═══ Supplied records

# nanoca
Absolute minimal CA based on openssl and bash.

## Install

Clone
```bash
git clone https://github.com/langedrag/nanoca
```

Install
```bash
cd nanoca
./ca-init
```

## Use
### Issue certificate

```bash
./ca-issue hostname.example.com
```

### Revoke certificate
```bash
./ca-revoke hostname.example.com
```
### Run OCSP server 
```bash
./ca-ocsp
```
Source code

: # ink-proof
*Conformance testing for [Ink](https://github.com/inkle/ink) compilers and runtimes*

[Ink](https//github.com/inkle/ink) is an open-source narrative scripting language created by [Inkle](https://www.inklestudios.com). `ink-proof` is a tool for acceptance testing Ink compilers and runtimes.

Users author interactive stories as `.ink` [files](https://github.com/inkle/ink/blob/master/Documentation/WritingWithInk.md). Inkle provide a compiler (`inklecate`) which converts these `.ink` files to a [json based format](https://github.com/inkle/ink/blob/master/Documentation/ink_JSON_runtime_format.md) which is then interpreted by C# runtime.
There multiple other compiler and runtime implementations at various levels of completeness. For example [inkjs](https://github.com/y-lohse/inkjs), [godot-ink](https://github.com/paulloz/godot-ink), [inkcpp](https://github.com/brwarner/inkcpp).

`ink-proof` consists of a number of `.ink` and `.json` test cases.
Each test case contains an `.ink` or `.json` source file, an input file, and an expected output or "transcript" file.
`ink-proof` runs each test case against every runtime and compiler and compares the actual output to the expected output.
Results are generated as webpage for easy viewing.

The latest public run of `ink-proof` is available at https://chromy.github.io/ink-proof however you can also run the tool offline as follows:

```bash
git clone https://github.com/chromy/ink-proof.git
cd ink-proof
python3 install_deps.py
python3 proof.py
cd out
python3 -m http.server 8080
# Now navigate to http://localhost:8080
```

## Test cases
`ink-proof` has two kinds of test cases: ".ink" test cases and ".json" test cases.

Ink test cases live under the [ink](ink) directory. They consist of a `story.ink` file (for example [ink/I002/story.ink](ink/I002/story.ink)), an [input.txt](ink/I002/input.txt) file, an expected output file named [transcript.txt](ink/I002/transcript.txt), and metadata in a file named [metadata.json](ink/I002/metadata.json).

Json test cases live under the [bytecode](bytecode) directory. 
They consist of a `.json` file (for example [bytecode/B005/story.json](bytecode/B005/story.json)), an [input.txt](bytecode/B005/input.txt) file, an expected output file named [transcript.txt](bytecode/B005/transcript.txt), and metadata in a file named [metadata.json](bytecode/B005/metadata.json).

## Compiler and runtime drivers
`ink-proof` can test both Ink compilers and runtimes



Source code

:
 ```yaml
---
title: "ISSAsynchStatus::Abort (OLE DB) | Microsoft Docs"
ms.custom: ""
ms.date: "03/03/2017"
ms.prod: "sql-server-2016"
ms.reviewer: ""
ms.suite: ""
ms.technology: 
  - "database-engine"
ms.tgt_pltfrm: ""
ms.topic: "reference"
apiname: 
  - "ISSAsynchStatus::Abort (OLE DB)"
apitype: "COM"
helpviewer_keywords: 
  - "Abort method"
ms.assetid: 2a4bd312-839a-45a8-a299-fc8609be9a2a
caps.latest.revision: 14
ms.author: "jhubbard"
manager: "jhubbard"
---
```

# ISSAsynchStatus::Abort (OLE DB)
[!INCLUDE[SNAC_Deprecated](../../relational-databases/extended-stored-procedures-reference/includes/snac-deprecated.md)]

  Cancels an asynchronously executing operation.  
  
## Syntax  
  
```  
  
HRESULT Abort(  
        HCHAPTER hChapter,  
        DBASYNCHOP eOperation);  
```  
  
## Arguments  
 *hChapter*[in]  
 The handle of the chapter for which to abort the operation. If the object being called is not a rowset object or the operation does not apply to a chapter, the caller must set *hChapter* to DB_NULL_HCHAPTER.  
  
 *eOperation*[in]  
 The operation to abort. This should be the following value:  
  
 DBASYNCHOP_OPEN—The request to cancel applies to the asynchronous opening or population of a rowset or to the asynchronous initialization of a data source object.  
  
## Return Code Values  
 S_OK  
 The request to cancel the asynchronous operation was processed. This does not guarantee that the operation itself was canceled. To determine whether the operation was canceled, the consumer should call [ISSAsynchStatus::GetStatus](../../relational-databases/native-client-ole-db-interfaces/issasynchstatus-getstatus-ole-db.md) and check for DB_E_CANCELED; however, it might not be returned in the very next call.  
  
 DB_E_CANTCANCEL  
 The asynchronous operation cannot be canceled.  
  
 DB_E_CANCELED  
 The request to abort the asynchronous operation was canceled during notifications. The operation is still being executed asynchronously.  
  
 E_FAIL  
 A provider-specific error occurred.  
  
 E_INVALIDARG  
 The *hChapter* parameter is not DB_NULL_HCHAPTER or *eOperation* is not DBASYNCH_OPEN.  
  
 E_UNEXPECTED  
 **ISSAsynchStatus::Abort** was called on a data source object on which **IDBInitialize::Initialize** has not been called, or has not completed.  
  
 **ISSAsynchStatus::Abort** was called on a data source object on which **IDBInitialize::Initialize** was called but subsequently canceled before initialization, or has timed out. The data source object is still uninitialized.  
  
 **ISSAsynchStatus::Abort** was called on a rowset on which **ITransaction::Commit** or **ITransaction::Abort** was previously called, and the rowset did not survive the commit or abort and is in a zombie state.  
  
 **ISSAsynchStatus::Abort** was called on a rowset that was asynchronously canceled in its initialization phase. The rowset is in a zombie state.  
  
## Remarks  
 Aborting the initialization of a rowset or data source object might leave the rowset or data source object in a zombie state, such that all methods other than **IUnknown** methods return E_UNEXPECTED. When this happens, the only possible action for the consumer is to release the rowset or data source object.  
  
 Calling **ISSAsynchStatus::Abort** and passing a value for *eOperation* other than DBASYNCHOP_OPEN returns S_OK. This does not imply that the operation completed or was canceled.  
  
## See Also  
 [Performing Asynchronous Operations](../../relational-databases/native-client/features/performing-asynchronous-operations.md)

══════

▶ **Work request**: Find the word "author" in the entries. Copy each line that holds it.

▶ **Output of the exercise**:
Users author interactive stories as `.ink` [files](https://github.com/inkle/ink/blob/master/Documentation/WritingWithInk.md). Inkle provide a compiler (`inklecate`) which converts these `.ink` files to a [json based format](https://github.com/inkle/ink/blob/master/Documentation/ink_JSON_runtime_format.md) which is then interpreted by C# runtime.
ms.author: "jhubbard"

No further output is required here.